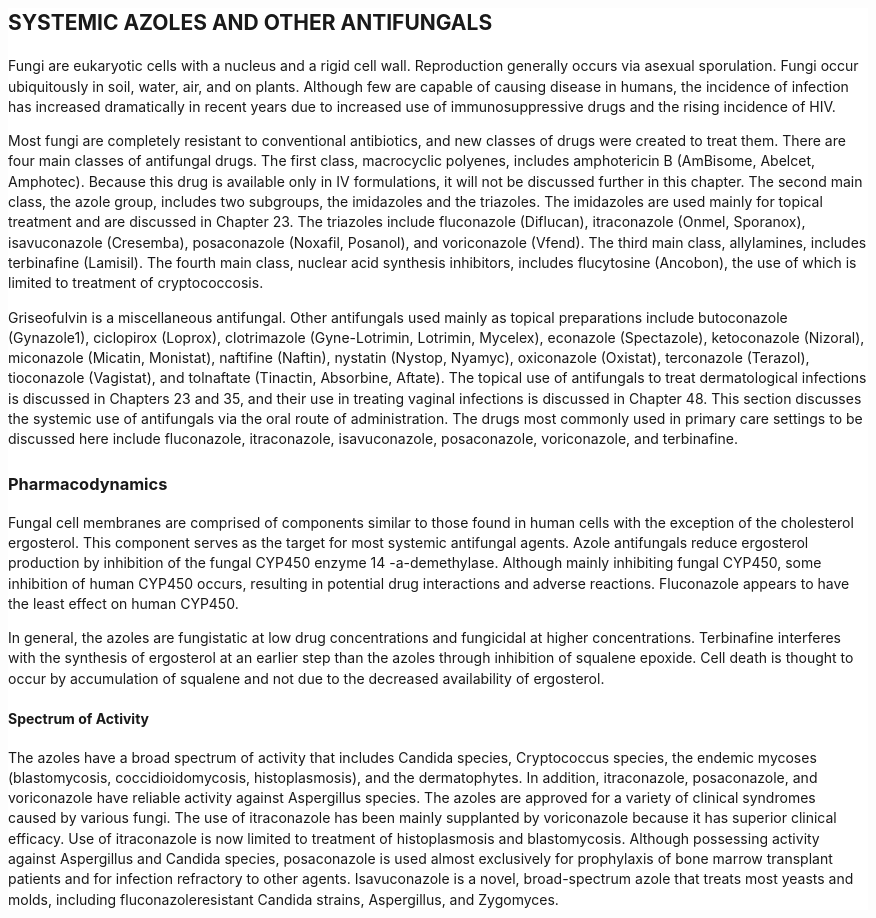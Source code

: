 ## SYSTEMIC AZOLES AND OTHER ANTIFUNGALS

Fungi are eukaryotic cells with a nucleus and a rigid cell wall. Reproduction generally occurs via asexual sporulation. Fungi occur ubiquitously in soil, water, air, and on plants. Although few are capable of causing disease in humans, the incidence of infection has increased dramatically in recent years due to increased use of immunosuppressive drugs and the rising incidence of HIV.

Most fungi are completely resistant to conventional antibiotics, and new classes of drugs were created to treat them. There are four main classes of antifungal drugs. The first class, macrocyclic polyenes, includes amphotericin B (AmBisome, Abelcet, Amphotec). Because this drug is available only in IV formulations, it will not be discussed further in this chapter. The second main class, the azole group, includes two subgroups, the imidazoles and the triazoles. The imidazoles are used mainly for topical treatment and are discussed in Chapter 23. The triazoles include fluconazole (Diflucan), itraconazole (Onmel, Sporanox), isavuconazole (Cresemba), posaconazole (Noxafil, Posanol), and voriconazole (Vfend). The third main class, allylamines, includes terbinafine (Lamisil). The fourth main class, nuclear acid synthesis inhibitors, includes flucytosine (Ancobon), the use of which is limited to treatment of cryptococcosis.

Griseofulvin is a miscellaneous antifungal. Other antifungals used mainly as topical preparations include butoconazole (Gynazole1), ciclopirox (Loprox), clotrimazole (Gyne-Lotrimin, Lotrimin, Mycelex), econazole (Spectazole), ketoconazole (Nizoral), miconazole (Micatin, Monistat), naftifine (Naftin), nystatin (Nystop, Nyamyc), oxiconazole (Oxistat), terconazole (Terazol), tioconazole (Vagistat), and tolnaftate (Tinactin, Absorbine, Aftate). The topical use of antifungals to treat dermatological infections is discussed in Chapters 23 and 35, and their use in treating vaginal infections is discussed in Chapter 48. This section discusses the systemic use of antifungals via the oral route of administration. The drugs most commonly used in primary care settings to be discussed here include fluconazole, itraconazole, isavuconazole, posaconazole, voriconazole, and terbinafine.

### Pharmacodynamics

Fungal cell membranes are comprised of components similar to those found in human cells with the exception of the cholesterol ergosterol. This component serves as the target for most systemic antifungal agents. Azole antifungals reduce ergosterol production by inhibition of the fungal CYP450 enzyme 14 -a-demethylase. Although mainly inhibiting fungal CYP450, some inhibition of human CYP450 occurs, resulting in potential drug interactions and adverse reactions. Fluconazole appears to have the least effect on human CYP450.

In general, the azoles are fungistatic at low drug concentrations and fungicidal at higher concentrations. Terbinafine interferes with the synthesis of ergosterol at an earlier step than the azoles through inhibition of squalene epoxide. Cell death is thought to occur by accumulation of squalene and not due to the decreased availability of ergosterol.

#### Spectrum of Activity

The azoles have a broad spectrum of activity that includes Candida species, Cryptococcus species, the endemic mycoses (blastomycosis, coccidioidomycosis, histoplasmosis), and the dermatophytes. In addition, itraconazole, posaconazole, and voriconazole have reliable activity against Aspergillus species. The azoles are approved for a variety of clinical syndromes caused by various fungi. The use of itraconazole has been mainly supplanted by voriconazole because it has superior clinical efficacy. Use of itraconazole is now limited to treatment of histoplasmosis and blastomycosis. Although possessing activity against Aspergillus and Candida species, posaconazole is used almost exclusively for prophylaxis of bone marrow transplant patients and for infection refractory to other agents. Isavuconazole is a novel, broad-spectrum azole that treats most yeasts and molds, including fluconazoleresistant Candida strains, Aspergillus, and Zygomyces.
== == ==
▸ EXERCISE DETAILS:
If a picture appears among the records, leave it out, and otherwise reproduce exactly every line from the first line through the one with "AND OTHER ANTIFUNGALS", both included.

▸ OUTPUT OF THE TASK:
Source code

: ## SYSTEMIC AZOLES AND OTHER ANTIFUNGALS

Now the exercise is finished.